**HOW TO COMPLETE THIS TASK**
A faithful, word-for-word copy of the data below is required, without pictures.

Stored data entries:
________________
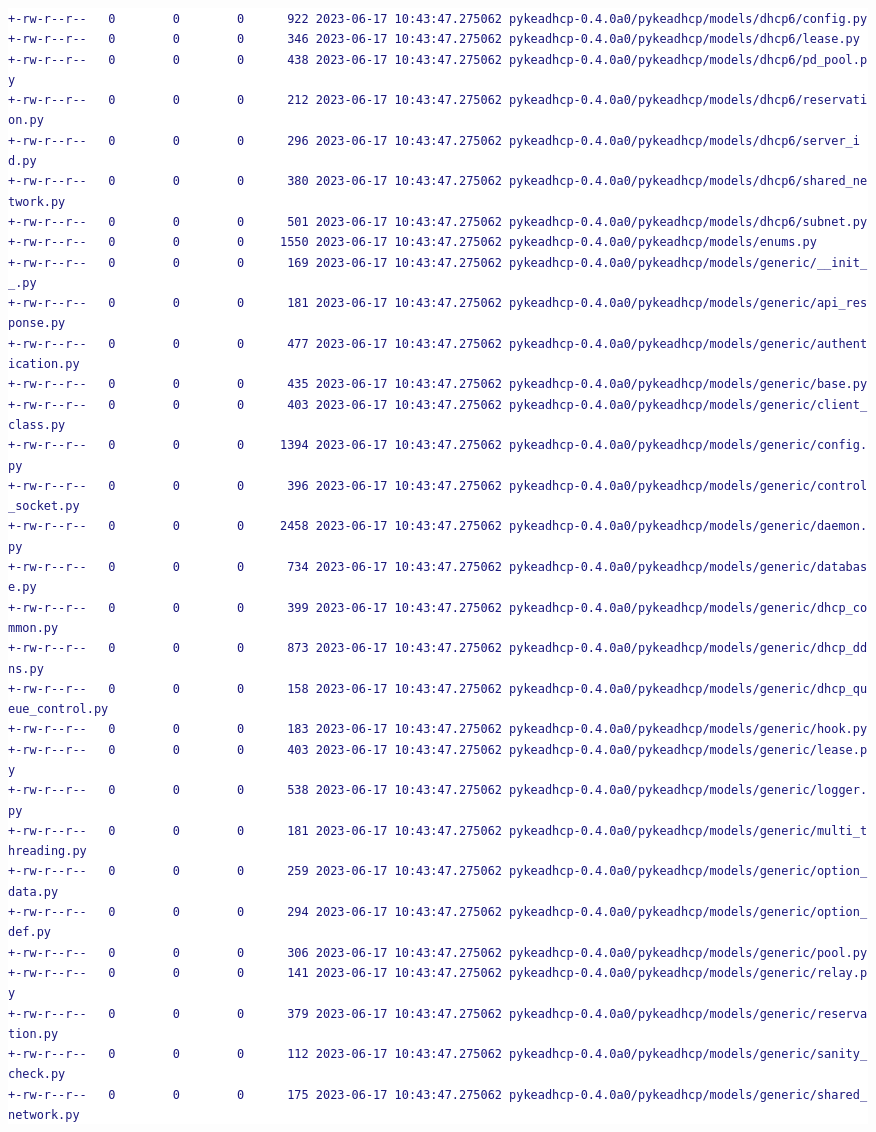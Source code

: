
 ```diff
+-rw-r--r--   0        0        0      922 2023-06-17 10:43:47.275062 pykeadhcp-0.4.0a0/pykeadhcp/models/dhcp6/config.py
+-rw-r--r--   0        0        0      346 2023-06-17 10:43:47.275062 pykeadhcp-0.4.0a0/pykeadhcp/models/dhcp6/lease.py
+-rw-r--r--   0        0        0      438 2023-06-17 10:43:47.275062 pykeadhcp-0.4.0a0/pykeadhcp/models/dhcp6/pd_pool.py
+-rw-r--r--   0        0        0      212 2023-06-17 10:43:47.275062 pykeadhcp-0.4.0a0/pykeadhcp/models/dhcp6/reservation.py
+-rw-r--r--   0        0        0      296 2023-06-17 10:43:47.275062 pykeadhcp-0.4.0a0/pykeadhcp/models/dhcp6/server_id.py
+-rw-r--r--   0        0        0      380 2023-06-17 10:43:47.275062 pykeadhcp-0.4.0a0/pykeadhcp/models/dhcp6/shared_network.py
+-rw-r--r--   0        0        0      501 2023-06-17 10:43:47.275062 pykeadhcp-0.4.0a0/pykeadhcp/models/dhcp6/subnet.py
+-rw-r--r--   0        0        0     1550 2023-06-17 10:43:47.275062 pykeadhcp-0.4.0a0/pykeadhcp/models/enums.py
+-rw-r--r--   0        0        0      169 2023-06-17 10:43:47.275062 pykeadhcp-0.4.0a0/pykeadhcp/models/generic/__init__.py
+-rw-r--r--   0        0        0      181 2023-06-17 10:43:47.275062 pykeadhcp-0.4.0a0/pykeadhcp/models/generic/api_response.py
+-rw-r--r--   0        0        0      477 2023-06-17 10:43:47.275062 pykeadhcp-0.4.0a0/pykeadhcp/models/generic/authentication.py
+-rw-r--r--   0        0        0      435 2023-06-17 10:43:47.275062 pykeadhcp-0.4.0a0/pykeadhcp/models/generic/base.py
+-rw-r--r--   0        0        0      403 2023-06-17 10:43:47.275062 pykeadhcp-0.4.0a0/pykeadhcp/models/generic/client_class.py
+-rw-r--r--   0        0        0     1394 2023-06-17 10:43:47.275062 pykeadhcp-0.4.0a0/pykeadhcp/models/generic/config.py
+-rw-r--r--   0        0        0      396 2023-06-17 10:43:47.275062 pykeadhcp-0.4.0a0/pykeadhcp/models/generic/control_socket.py
+-rw-r--r--   0        0        0     2458 2023-06-17 10:43:47.275062 pykeadhcp-0.4.0a0/pykeadhcp/models/generic/daemon.py
+-rw-r--r--   0        0        0      734 2023-06-17 10:43:47.275062 pykeadhcp-0.4.0a0/pykeadhcp/models/generic/database.py
+-rw-r--r--   0        0        0      399 2023-06-17 10:43:47.275062 pykeadhcp-0.4.0a0/pykeadhcp/models/generic/dhcp_common.py
+-rw-r--r--   0        0        0      873 2023-06-17 10:43:47.275062 pykeadhcp-0.4.0a0/pykeadhcp/models/generic/dhcp_ddns.py
+-rw-r--r--   0        0        0      158 2023-06-17 10:43:47.275062 pykeadhcp-0.4.0a0/pykeadhcp/models/generic/dhcp_queue_control.py
+-rw-r--r--   0        0        0      183 2023-06-17 10:43:47.275062 pykeadhcp-0.4.0a0/pykeadhcp/models/generic/hook.py
+-rw-r--r--   0        0        0      403 2023-06-17 10:43:47.275062 pykeadhcp-0.4.0a0/pykeadhcp/models/generic/lease.py
+-rw-r--r--   0        0        0      538 2023-06-17 10:43:47.275062 pykeadhcp-0.4.0a0/pykeadhcp/models/generic/logger.py
+-rw-r--r--   0        0        0      181 2023-06-17 10:43:47.275062 pykeadhcp-0.4.0a0/pykeadhcp/models/generic/multi_threading.py
+-rw-r--r--   0        0        0      259 2023-06-17 10:43:47.275062 pykeadhcp-0.4.0a0/pykeadhcp/models/generic/option_data.py
+-rw-r--r--   0        0        0      294 2023-06-17 10:43:47.275062 pykeadhcp-0.4.0a0/pykeadhcp/models/generic/option_def.py
+-rw-r--r--   0        0        0      306 2023-06-17 10:43:47.275062 pykeadhcp-0.4.0a0/pykeadhcp/models/generic/pool.py
+-rw-r--r--   0        0        0      141 2023-06-17 10:43:47.275062 pykeadhcp-0.4.0a0/pykeadhcp/models/generic/relay.py
+-rw-r--r--   0        0        0      379 2023-06-17 10:43:47.275062 pykeadhcp-0.4.0a0/pykeadhcp/models/generic/reservation.py
+-rw-r--r--   0        0        0      112 2023-06-17 10:43:47.275062 pykeadhcp-0.4.0a0/pykeadhcp/models/generic/sanity_check.py
+-rw-r--r--   0        0        0      175 2023-06-17 10:43:47.275062 pykeadhcp-0.4.0a0/pykeadhcp/models/generic/shared_network.py
```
________________
**EXERCISE RESULT**
Source code

:
 ```diff
+-rw-r--r--   0        0        0      922 2023-06-17 10:43:47.275062 pykeadhcp-0.4.0a0/pykeadhcp/models/dhcp6/config.py
+-rw-r--r--   0        0        0      346 2023-06-17 10:43:47.275062 pykeadhcp-0.4.0a0/pykeadhcp/models/dhcp6/lease.py
+-rw-r--r--   0        0        0      438 2023-06-17 10:43:47.275062 pykeadhcp-0.4.0a0/pykeadhcp/models/dhcp6/pd_pool.py
+-rw-r--r--   0        0        0      212 2023-06-17 10:43:47.275062 pykeadhcp-0.4.0a0/pykeadhcp/models/dhcp6/reservation.py
+-rw-r--r--   0        0        0      296 2023-06-17 10:43:47.275062 pykeadhcp-0.4.0a0/pykeadhcp/models/dhcp6/server_id.py
+-rw-r--r--   0        0        0      380 2023-06-17 10:43:47.275062 pykeadhcp-0.4.0a0/pykeadhcp/models/dhcp6/shared_network.py
+-rw-r--r--   0        0        0      501 2023-06-17 10:43:47.275062 pykeadhcp-0.4.0a0/pykeadhcp/models/dhcp6/subnet.py
+-rw-r--r--   0        0        0     1550 2023-06-17 10:43:47.275062 pykeadhcp-0.4.0a0/pykeadhcp/models/enums.py
+-rw-r--r--   0        0        0      169 2023-06-17 10:43:47.275062 pykeadhcp-0.4.0a0/pykeadhcp/models/generic/__init__.py
+-rw-r--r--   0        0        0      181 2023-06-17 10:43:47.275062 pykeadhcp-0.4.0a0/pykeadhcp/models/generic/api_response.py
+-rw-r--r--   0        0        0      477 2023-06-17 10:43:47.275062 pykeadhcp-0.4.0a0/pykeadhcp/models/generic/authentication.py
+-rw-r--r--   0        0        0      435 2023-06-17 10:43:47.275062 pykeadhcp-0.4.0a0/pykeadhcp/models/generic/base.py
+-rw-r--r--   0        0        0      403 2023-06-17 10:43:47.275062 pykeadhcp-0.4.0a0/pykeadhcp/models/generic/client_class.py
+-rw-r--r--   0        0        0     1394 2023-06-17 10:43:47.275062 pykeadhcp-0.4.0a0/pykeadhcp/models/generic/config.py
+-rw-r--r--   0        0        0      396 2023-06-17 10:43:47.275062 pykeadhcp-0.4.0a0/pykeadhcp/models/generic/control_socket.py
+-rw-r--r--   0        0        0     2458 2023-06-17 10:43:47.275062 pykeadhcp-0.4.0a0/pykeadhcp/models/generic/daemon.py
+-rw-r--r--   0        0        0      734 2023-06-17 10:43:47.275062 pykeadhcp-0.4.0a0/pykeadhcp/models/generic/database.py
+-rw-r--r--   0        0        0      399 2023-06-17 10:43:47.275062 pykeadhcp-0.4.0a0/pykeadhcp/models/generic/dhcp_common.py
+-rw-r--r--   0        0        0      873 2023-06-17 10:43:47.275062 pykeadhcp-0.4.0a0/pykeadhcp/models/generic/dhcp_ddns.py
+-rw-r--r--   0        0        0      158 2023-06-17 10:43:47.275062 pykeadhcp-0.4.0a0/pykeadhcp/models/generic/dhcp_queue_control.py
+-rw-r--r--   0        0        0      183 2023-06-17 10:43:47.275062 pykeadhcp-0.4.0a0/pykeadhcp/models/generic/hook.py
+-rw-r--r--   0        0        0      403 2023-06-17 10:43:47.275062 pykeadhcp-0.4.0a0/pykeadhcp/models/generic/lease.py
+-rw-r--r--   0        0        0      538 2023-06-17 10:43:47.275062 pykeadhcp-0.4.0a0/pykeadhcp/models/generic/logger.py
+-rw-r--r--   0        0        0      181 2023-06-17 10:43:47.275062 pykeadhcp-0.4.0a0/pykeadhcp/models/generic/multi_threading.py
+-rw-r--r--   0        0        0      259 2023-06-17 10:43:47.275062 pykeadhcp-0.4.0a0/pykeadhcp/models/generic/option_data.py
+-rw-r--r--   0        0        0      294 2023-06-17 10:43:47.275062 pykeadhcp-0.4.0a0/pykeadhcp/models/generic/option_def.py
+-rw-r--r--   0        0        0      306 2023-06-17 10:43:47.275062 pykeadhcp-0.4.0a0/pykeadhcp/models/generic/pool.py
+-rw-r--r--   0        0        0      141 2023-06-17 10:43:47.275062 pykeadhcp-0.4.0a0/pykeadhcp/models/generic/relay.py
+-rw-r--r--   0        0        0      379 2023-06-17 10:43:47.275062 pykeadhcp-0.4.0a0/pykeadhcp/models/generic/reservation.py
+-rw-r--r--   0        0        0      112 2023-06-17 10:43:47.275062 pykeadhcp-0.4.0a0/pykeadhcp/models/generic/sanity_check.py
+-rw-r--r--   0        0        0      175 2023-06-17 10:43:47.275062 pykeadhcp-0.4.0a0/pykeadhcp/models/generic/shared_network.py
```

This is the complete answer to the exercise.